### WHAT THIS TASK INVOLVES
Write out, unaltered, each line from the top of the records below down to the line where "gp in value." appears, that line included.

[Plain-text document sources]
----
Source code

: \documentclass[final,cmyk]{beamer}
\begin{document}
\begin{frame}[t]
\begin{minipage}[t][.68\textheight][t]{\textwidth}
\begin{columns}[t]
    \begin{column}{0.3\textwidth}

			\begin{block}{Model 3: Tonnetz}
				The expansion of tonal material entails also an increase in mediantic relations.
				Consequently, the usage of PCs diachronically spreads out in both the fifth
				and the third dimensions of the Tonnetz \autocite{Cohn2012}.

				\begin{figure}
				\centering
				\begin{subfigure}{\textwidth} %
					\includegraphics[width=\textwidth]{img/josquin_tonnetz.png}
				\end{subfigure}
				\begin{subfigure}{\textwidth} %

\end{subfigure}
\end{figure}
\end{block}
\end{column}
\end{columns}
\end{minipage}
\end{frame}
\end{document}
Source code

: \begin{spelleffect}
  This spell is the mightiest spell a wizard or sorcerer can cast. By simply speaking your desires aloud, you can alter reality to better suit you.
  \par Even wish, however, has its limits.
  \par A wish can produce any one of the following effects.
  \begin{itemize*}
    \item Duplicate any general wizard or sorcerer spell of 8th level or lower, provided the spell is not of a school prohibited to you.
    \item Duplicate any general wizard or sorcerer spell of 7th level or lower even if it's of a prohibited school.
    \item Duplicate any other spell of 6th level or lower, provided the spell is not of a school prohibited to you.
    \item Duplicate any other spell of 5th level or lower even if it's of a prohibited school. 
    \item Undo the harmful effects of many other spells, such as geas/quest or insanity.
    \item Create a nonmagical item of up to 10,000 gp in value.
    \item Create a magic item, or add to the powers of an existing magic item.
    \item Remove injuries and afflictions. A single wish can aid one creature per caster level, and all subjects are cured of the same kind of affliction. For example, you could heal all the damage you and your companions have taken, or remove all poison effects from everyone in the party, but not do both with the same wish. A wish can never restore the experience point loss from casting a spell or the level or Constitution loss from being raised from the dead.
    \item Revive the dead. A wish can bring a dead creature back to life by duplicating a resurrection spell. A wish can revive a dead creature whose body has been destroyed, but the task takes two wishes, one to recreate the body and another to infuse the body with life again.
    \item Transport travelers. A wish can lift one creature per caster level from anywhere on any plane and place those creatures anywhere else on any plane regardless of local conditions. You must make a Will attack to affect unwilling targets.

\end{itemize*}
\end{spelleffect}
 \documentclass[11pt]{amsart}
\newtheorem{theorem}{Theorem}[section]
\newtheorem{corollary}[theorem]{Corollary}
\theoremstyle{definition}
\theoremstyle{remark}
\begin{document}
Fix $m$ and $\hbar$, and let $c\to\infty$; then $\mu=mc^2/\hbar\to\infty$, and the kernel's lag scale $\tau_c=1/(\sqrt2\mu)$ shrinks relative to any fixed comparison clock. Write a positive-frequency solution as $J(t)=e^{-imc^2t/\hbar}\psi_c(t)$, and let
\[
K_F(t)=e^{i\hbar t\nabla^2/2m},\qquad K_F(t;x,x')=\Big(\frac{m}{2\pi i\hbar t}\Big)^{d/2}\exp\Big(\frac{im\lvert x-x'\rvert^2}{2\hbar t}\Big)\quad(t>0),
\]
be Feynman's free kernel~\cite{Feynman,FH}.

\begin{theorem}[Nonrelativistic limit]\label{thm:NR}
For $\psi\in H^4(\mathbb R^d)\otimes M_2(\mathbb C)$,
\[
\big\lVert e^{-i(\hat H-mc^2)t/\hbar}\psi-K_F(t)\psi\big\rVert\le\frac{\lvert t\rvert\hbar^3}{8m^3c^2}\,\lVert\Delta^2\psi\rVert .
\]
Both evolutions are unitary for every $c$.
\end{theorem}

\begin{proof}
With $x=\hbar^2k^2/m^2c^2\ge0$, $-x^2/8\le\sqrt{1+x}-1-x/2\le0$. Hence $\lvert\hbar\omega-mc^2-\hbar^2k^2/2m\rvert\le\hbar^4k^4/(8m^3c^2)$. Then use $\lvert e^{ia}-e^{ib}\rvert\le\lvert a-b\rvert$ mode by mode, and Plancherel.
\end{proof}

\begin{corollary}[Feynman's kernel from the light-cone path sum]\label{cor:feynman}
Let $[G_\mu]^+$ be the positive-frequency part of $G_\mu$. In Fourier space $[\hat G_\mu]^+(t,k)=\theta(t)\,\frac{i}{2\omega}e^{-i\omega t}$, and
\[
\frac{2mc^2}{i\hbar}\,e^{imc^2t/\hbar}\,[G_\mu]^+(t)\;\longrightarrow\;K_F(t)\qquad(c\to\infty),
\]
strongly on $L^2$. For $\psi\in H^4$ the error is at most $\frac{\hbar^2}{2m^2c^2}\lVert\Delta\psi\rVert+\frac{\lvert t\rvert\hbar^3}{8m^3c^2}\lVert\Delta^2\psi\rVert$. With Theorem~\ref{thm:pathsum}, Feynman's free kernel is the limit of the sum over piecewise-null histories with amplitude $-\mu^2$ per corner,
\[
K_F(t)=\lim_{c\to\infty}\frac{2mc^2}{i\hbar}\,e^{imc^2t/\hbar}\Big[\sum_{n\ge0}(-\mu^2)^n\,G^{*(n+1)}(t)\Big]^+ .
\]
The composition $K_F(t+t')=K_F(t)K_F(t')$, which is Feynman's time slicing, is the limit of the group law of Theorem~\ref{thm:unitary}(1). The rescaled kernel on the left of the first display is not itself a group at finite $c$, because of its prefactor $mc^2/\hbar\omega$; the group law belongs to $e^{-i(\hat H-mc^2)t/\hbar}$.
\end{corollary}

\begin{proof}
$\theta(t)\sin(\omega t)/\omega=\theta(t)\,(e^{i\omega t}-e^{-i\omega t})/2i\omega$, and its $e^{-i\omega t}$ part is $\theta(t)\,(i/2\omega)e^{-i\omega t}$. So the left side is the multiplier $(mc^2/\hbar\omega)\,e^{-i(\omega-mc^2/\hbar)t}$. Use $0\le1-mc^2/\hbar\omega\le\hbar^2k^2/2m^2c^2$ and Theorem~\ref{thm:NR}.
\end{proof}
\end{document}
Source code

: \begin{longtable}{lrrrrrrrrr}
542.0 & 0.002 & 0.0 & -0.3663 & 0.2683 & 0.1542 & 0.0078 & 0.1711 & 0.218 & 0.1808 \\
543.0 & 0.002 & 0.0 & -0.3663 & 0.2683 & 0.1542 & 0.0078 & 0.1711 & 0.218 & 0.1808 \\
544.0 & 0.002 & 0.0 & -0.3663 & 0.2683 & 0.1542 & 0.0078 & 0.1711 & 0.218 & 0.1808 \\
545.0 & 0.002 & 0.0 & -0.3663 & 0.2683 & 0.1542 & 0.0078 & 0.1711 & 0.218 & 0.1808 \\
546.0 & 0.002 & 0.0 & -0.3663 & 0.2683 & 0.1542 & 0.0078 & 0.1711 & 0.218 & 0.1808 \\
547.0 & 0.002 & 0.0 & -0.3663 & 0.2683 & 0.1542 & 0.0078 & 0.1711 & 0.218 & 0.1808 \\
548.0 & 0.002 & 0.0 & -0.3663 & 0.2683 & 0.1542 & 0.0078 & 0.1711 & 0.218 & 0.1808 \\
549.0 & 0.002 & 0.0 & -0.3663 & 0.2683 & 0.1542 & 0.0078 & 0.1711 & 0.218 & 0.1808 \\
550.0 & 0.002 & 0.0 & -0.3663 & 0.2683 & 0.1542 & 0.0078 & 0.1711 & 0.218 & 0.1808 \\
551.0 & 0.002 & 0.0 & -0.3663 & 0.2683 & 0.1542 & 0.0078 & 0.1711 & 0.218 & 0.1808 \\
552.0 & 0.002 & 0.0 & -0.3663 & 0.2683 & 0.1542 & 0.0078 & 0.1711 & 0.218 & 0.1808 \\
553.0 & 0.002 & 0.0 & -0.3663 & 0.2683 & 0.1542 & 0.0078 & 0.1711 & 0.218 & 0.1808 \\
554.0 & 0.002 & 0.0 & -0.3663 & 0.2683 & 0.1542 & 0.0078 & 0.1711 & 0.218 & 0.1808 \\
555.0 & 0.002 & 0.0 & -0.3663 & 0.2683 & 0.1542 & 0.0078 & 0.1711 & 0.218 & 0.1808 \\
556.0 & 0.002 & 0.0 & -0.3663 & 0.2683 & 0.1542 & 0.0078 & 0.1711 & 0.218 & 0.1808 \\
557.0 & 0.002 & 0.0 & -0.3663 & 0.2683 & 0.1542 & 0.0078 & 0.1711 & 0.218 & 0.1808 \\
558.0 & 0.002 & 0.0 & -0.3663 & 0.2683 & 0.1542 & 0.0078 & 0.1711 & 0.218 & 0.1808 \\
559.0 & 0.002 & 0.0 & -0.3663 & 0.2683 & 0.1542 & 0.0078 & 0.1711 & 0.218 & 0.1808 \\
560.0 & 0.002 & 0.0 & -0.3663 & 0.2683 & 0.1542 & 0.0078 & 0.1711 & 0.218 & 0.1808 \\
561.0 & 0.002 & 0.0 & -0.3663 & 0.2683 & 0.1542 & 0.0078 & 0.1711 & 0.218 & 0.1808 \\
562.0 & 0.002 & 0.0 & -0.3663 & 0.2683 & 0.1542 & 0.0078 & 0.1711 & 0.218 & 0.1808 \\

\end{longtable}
----
### SOLUTION FOR THIS EXERCISE
Source code

: \documentclass[final,cmyk]{beamer}
\begin{document}
\begin{frame}[t]
\begin{minipage}[t][.68\textheight][t]{\textwidth}
\begin{columns}[t]
    \begin{column}{0.3\textwidth}

			\begin{block}{Model 3: Tonnetz}
				The expansion of tonal material entails also an increase in mediantic relations.
				Consequently, the usage of PCs diachronically spreads out in both the fifth
				and the third dimensions of the Tonnetz \autocite{Cohn2012}.

				\begin{figure}
				\centering
				\begin{subfigure}{\textwidth} %
					\includegraphics[width=\textwidth]{img/josquin_tonnetz.png}
				\end{subfigure}
				\begin{subfigure}{\textwidth} %

\end{subfigure}
\end{figure}
\end{block}
\end{column}
\end{columns}
\end{minipage}
\end{frame}
\end{document}
Source code

: \begin{spelleffect}
  This spell is the mightiest spell a wizard or sorcerer can cast. By simply speaking your desires aloud, you can alter reality to better suit you.
  \par Even wish, however, has its limits.
  \par A wish can produce any one of the following effects.
  \begin{itemize*}
    \item Duplicate any general wizard or sorcerer spell of 8th level or lower, provided the spell is not of a school prohibited to you.
    \item Duplicate any general wizard or sorcerer spell of 7th level or lower even if it's of a prohibited school.
    \item Duplicate any other spell of 6th level or lower, provided the spell is not of a school prohibited to you.
    \item Duplicate any other spell of 5th level or lower even if it's of a prohibited school. 
    \item Undo the harmful effects of many other spells, such as geas/quest or insanity.
    \item Create a nonmagical item of up to 10,000 gp in value.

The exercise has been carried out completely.